Interglobe Aviation: Shares of IndiGo parent plunged 8 percent after the airline reported a net loss of Rs 987 crore for the quarter that ended September 30, 2024, compared to a net profit of Rs 189 crore in the year-ago period. Despite the disappointing earnings, brokerages remained bullish on stock on account of healthy demand and efforts to improve its international presence through strategic partnerships and loyalty programs.
DLF: Shares of India’s largest realty firm surged nearly 6 percent after the company reported a 121 percent YoY jump in its consolidated net profit at Rs 1,387 crore for the quarter ended September 30, 2024. The company’s consolidated revenue surged 48 percent YoY to Rs 2,181 crore during the period under review.
YES Bank: The stock soared 7 percent following the announcement of stronger-than-expected results for the July-September quarter (Q2FY25). The bank posted a remarkable two-fold year-on-year (YoY) increase in net profit, reaching Rs 553 crore in Q2FY25, compared to Rs 225 crore in the same period last year. Net interest income (NII) also registered solid growth, rising 14.3 percent YoY to Rs 2,200 crore from Rs 1,925 crore in Q2FY24.
ICICI Bank: The lender’s solid Q2 performance lifted its shares 3 percent higher. ICICI Bank’s Q2 net profit rose 14.5 percent year-on-year to Rs 11,746 crore, surpassing market expectations. Net interest income (NII) increased by 9.5 percent YoY to Rs 20,048 crore, reflecting healthy growth, although net interest margins (NIM) declined by 26 basis points to 4.27 percent.

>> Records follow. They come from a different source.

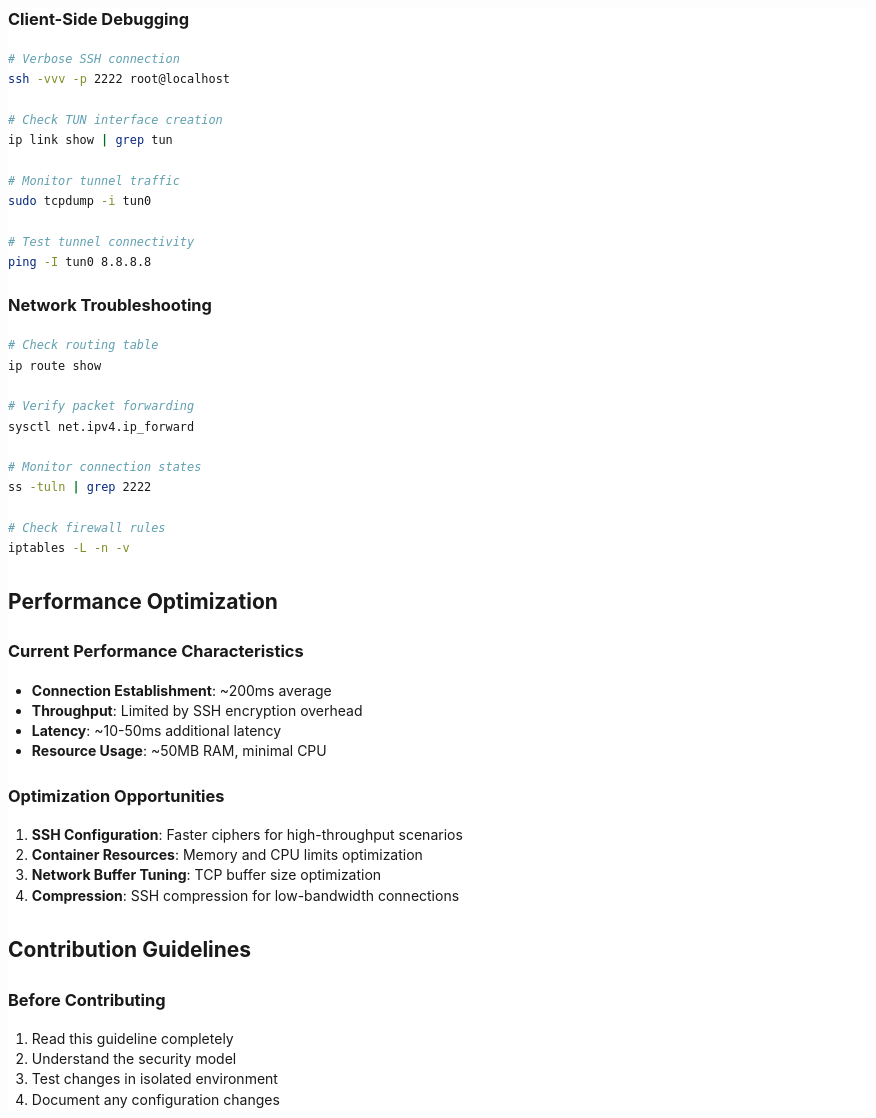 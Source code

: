 ### Client-Side Debugging
```bash
# Verbose SSH connection
ssh -vvv -p 2222 root@localhost

# Check TUN interface creation
ip link show | grep tun

# Monitor tunnel traffic
sudo tcpdump -i tun0

# Test tunnel connectivity
ping -I tun0 8.8.8.8
```

### Network Troubleshooting
```bash
# Check routing table
ip route show

# Verify packet forwarding
sysctl net.ipv4.ip_forward

# Monitor connection states
ss -tuln | grep 2222

# Check firewall rules
iptables -L -n -v
```

## Performance Optimization

### Current Performance Characteristics
- **Connection Establishment**: ~200ms average
- **Throughput**: Limited by SSH encryption overhead
- **Latency**: ~10-50ms additional latency
- **Resource Usage**: ~50MB RAM, minimal CPU

### Optimization Opportunities
1. **SSH Configuration**: Faster ciphers for high-throughput scenarios
2. **Container Resources**: Memory and CPU limits optimization
3. **Network Buffer Tuning**: TCP buffer size optimization
4. **Compression**: SSH compression for low-bandwidth connections

## Contribution Guidelines

### Before Contributing
1. Read this guideline completely
2. Understand the security model
3. Test changes in isolated environment
4. Document any configuration changes
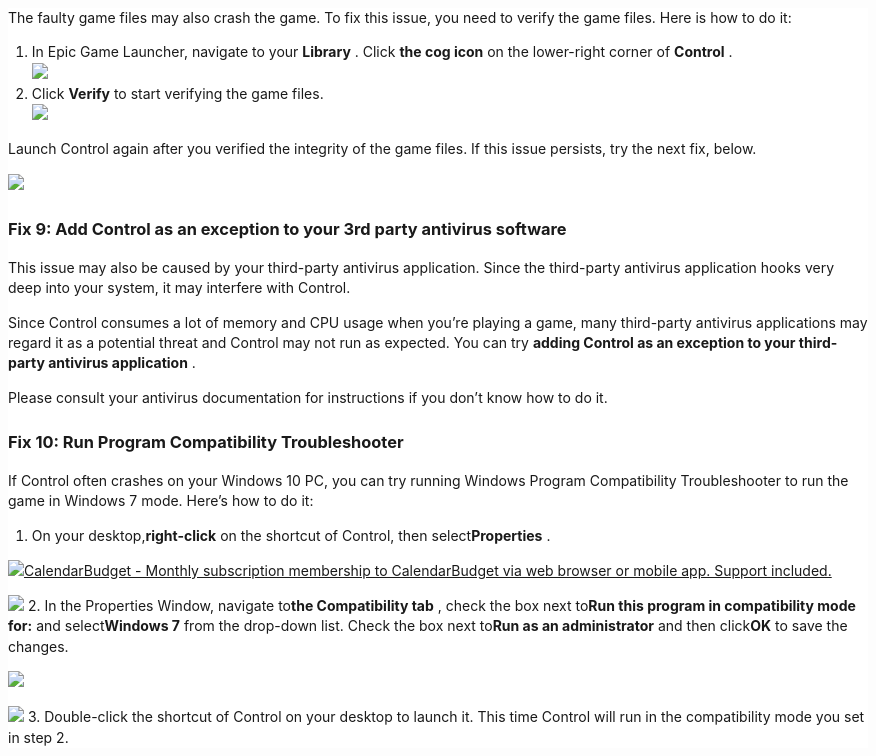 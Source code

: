  The faulty game files may also crash the game. To fix this issue, you need to verify the game files. Here is how to do it:

1. In Epic Game Launcher, navigate to your **Library** . Click **the cog icon** on the lower-right corner of **Control** .  
![](https://images.drivereasy.com/wp-content/uploads/2019/09/2019-09-19_18-49-47.png)
2. Click **Verify** to start verifying the game files.  
![](https://images.drivereasy.com/wp-content/uploads/2019/09/2019-09-19_18-50-45.png)

 Launch Control again after you verified the integrity of the game files. If this issue persists, try the next fix, below.


<a href="https://secure.2checkout.com/order/checkout.php?PRODS=3727260&QTY=1&AFFILIATE=108875&CART=1"><img src="http://www.aiseesoft.com/avangate/30p/banner.jpg" border="0"></a>

### Fix 9: Add Control as an exception to your 3rd party antivirus software

 This issue may also be caused by your third-party antivirus application. Since the third-party antivirus application hooks very deep into your system, it may interfere with Control.

 Since Control consumes a lot of memory and CPU usage when you’re playing a game, many third-party antivirus applications may regard it as a potential threat and Control may not run as expected. You can try   **adding Control as an exception to your third-party antivirus application** .

 Please consult your antivirus documentation for instructions if you don’t know how to do it.


<a href="https://secure.2checkout.com/order/checkout.php?PRODS=36506229&QTY=1&AFFILIATE=108875&CART=1"><video width="100%" height="" class="rounded-t-md shadow-lg relative z-20" controls="" autoplay="" loop="" muted="" playsinline="" webkit-playinginline="">
<source type="video/mp4" src="https://aidaform.com/images/videos/aidaform-welcome-site.mp4"><source type="video/webm" src="https://aidaform.com/images/videos/aidaform-welcome-site.webm"></video></a>

### Fix 10: Run Program Compatibility Troubleshooter

 If Control often crashes on your Windows 10 PC, you can try running Windows Program Compatibility Troubleshooter to run the game in Windows 7 mode. Here’s how to do it:

1. On your desktop,**right-click** on the shortcut of Control, then select**Properties** .  

<a href="https://secure.2checkout.com/order/checkout.php?PRODS=37701530&QTY=1&AFFILIATE=108875&CART=1"><img src="https://secure.avangate.com/images/merchant/6fe0c81e3f9438db11ebbfba6c5ce460/products/copy_cbLogo_with_text_blue.png" border="0">CalendarBudget - Monthly subscription membership to CalendarBudget via web browser or mobile app. Support included. </a>

![](https://images.drivereasy.com/wp-content/uploads/2019/09/2019-09-12_12-24-18.png)
2. In the Properties Window, navigate to**the Compatibility tab** , check the box next to**Run this program in compatibility mode for:** and select**Windows 7** from the drop-down list. Check the box next to**Run as an administrator** and then click**OK** to save the changes.  

<a href="https://estore.winxdvd.com/order/checkout.php?PRODS=12653853&QTY=1&AFFILIATE=108875&CART=1"><img src="https://secure.avangate.com/images/merchant/bcb41ccdc4363c6848a1d760f26c28a0/products/14_videoproc-converter-ai-box.png" border="0"></a>

![](https://images.drivereasy.com/wp-content/uploads/2019/09/2019-09-12_14-25-41.png)
3. Double-click the shortcut of Control on your desktop to launch it. This time Control will run in the compatibility mode you set in step 2.
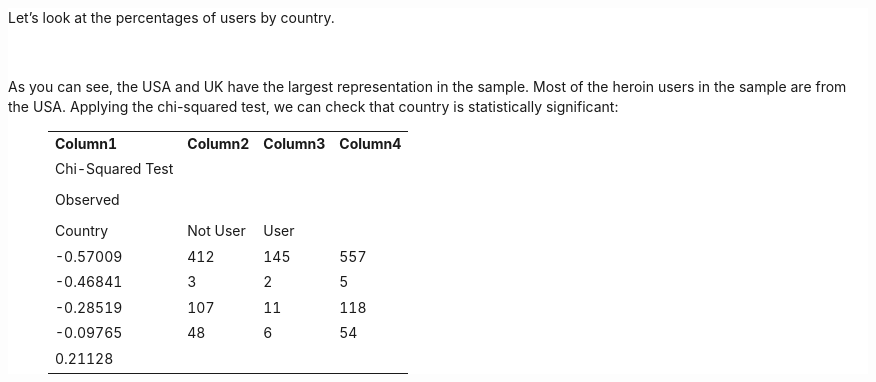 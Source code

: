 
<p>Let’s look at the percentages of users by country.</p>



<figure class="wp-block-image"><img src="https://www.onlinemathtraining.com/wp-content/uploads/2019/10/image-1.png" alt="" class="wp-image-368"/></figure>



<p>As you can see, the USA and UK have the largest representation in the sample.&nbsp;Most of the heroin users in the sample are from the USA.&nbsp;Applying the chi-squared test, we can check that country is statistically significant:</p>



<figure class="wp-block-table"><table><tbody><tr><td>
  <strong>Column1</strong>
  </td><td>
  <strong>Column2</strong>
  </td><td>
  <strong>Column3</strong>
  </td><td>
  <strong>Column4</strong>
  </td></tr><tr><td>
  Chi-Squared Test
  </td><td></td><td></td><td></td></tr><tr><td></td><td></td><td></td><td></td></tr><tr><td>
  Observed
  </td><td></td><td></td><td></td></tr><tr><td></td><td></td><td></td><td></td></tr><tr><td>
  Country
  </td><td>
  Not User
  </td><td>
  User
  </td><td></td></tr><tr><td>
  -0.57009
  </td><td>
  412
  </td><td>
  145
  </td><td>
  557
  </td></tr><tr><td>
  -0.46841
  </td><td>
  3
  </td><td>
  2
  </td><td>
  5
  </td></tr><tr><td>
  -0.28519
  </td><td>
  107
  </td><td>
  11
  </td><td>
  118
  </td></tr><tr><td>
  -0.09765
  </td><td>
  48
  </td><td>
  6
  </td><td>
  54
  </td></tr><tr><td>
  0.21128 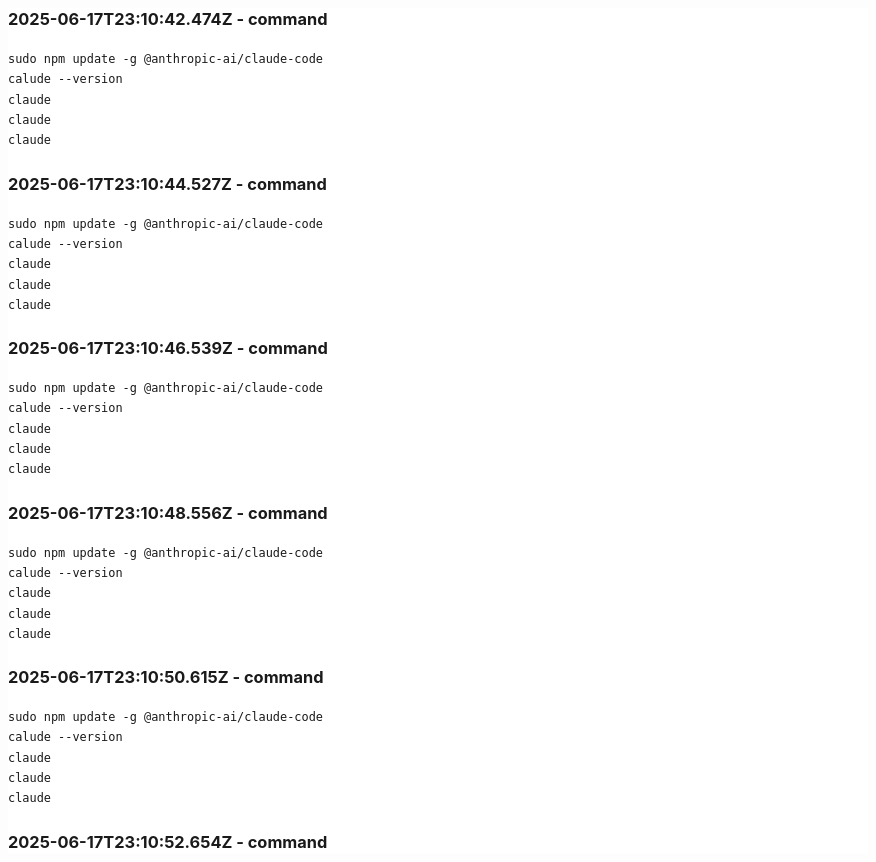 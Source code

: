 
### 2025-06-17T23:10:42.474Z - command

```
sudo npm update -g @anthropic-ai/claude-code
calude --version
claude
claude 
claude
```


### 2025-06-17T23:10:44.527Z - command

```
sudo npm update -g @anthropic-ai/claude-code
calude --version
claude
claude 
claude
```


### 2025-06-17T23:10:46.539Z - command

```
sudo npm update -g @anthropic-ai/claude-code
calude --version
claude
claude 
claude
```


### 2025-06-17T23:10:48.556Z - command

```
sudo npm update -g @anthropic-ai/claude-code
calude --version
claude
claude 
claude
```


### 2025-06-17T23:10:50.615Z - command

```
sudo npm update -g @anthropic-ai/claude-code
calude --version
claude
claude 
claude
```


### 2025-06-17T23:10:52.654Z - command
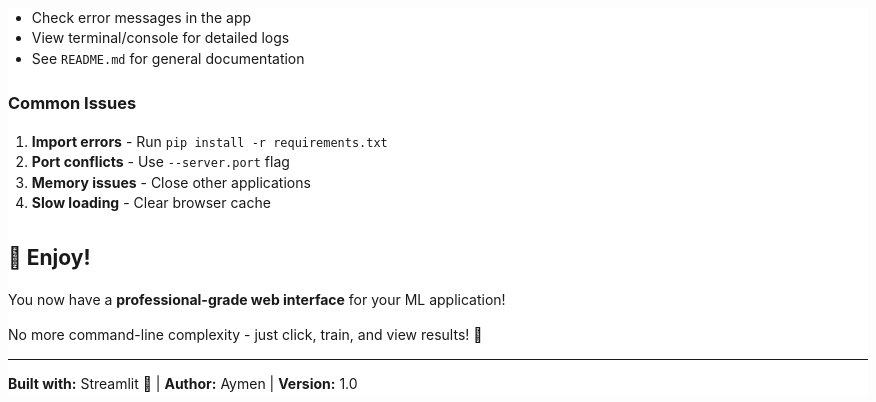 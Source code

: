 - Check error messages in the app
- View terminal/console for detailed logs
- See `README.md` for general documentation

### Common Issues

1. **Import errors** - Run `pip install -r requirements.txt`
2. **Port conflicts** - Use `--server.port` flag
3. **Memory issues** - Close other applications
4. **Slow loading** - Clear browser cache

## 🎉 Enjoy!

You now have a **professional-grade web interface** for your ML application!

No more command-line complexity - just click, train, and view results! 🚀

---

**Built with:** Streamlit 🎈 | **Author:** Aymen | **Version:** 1.0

Coal India: State-run miner’s shares fell 4 percent after the firm’s earnings show for the quarter ended September came under expectations. Coal India reported a 22 percent drop in consolidated net profit at Rs 6,274.80 crore for the quarter ended September 30, 2024, on the back of lower sales. It had posted a consolidated net profit of Rs 8,048.64 crore in the year-ago period, according to a regulatory filing.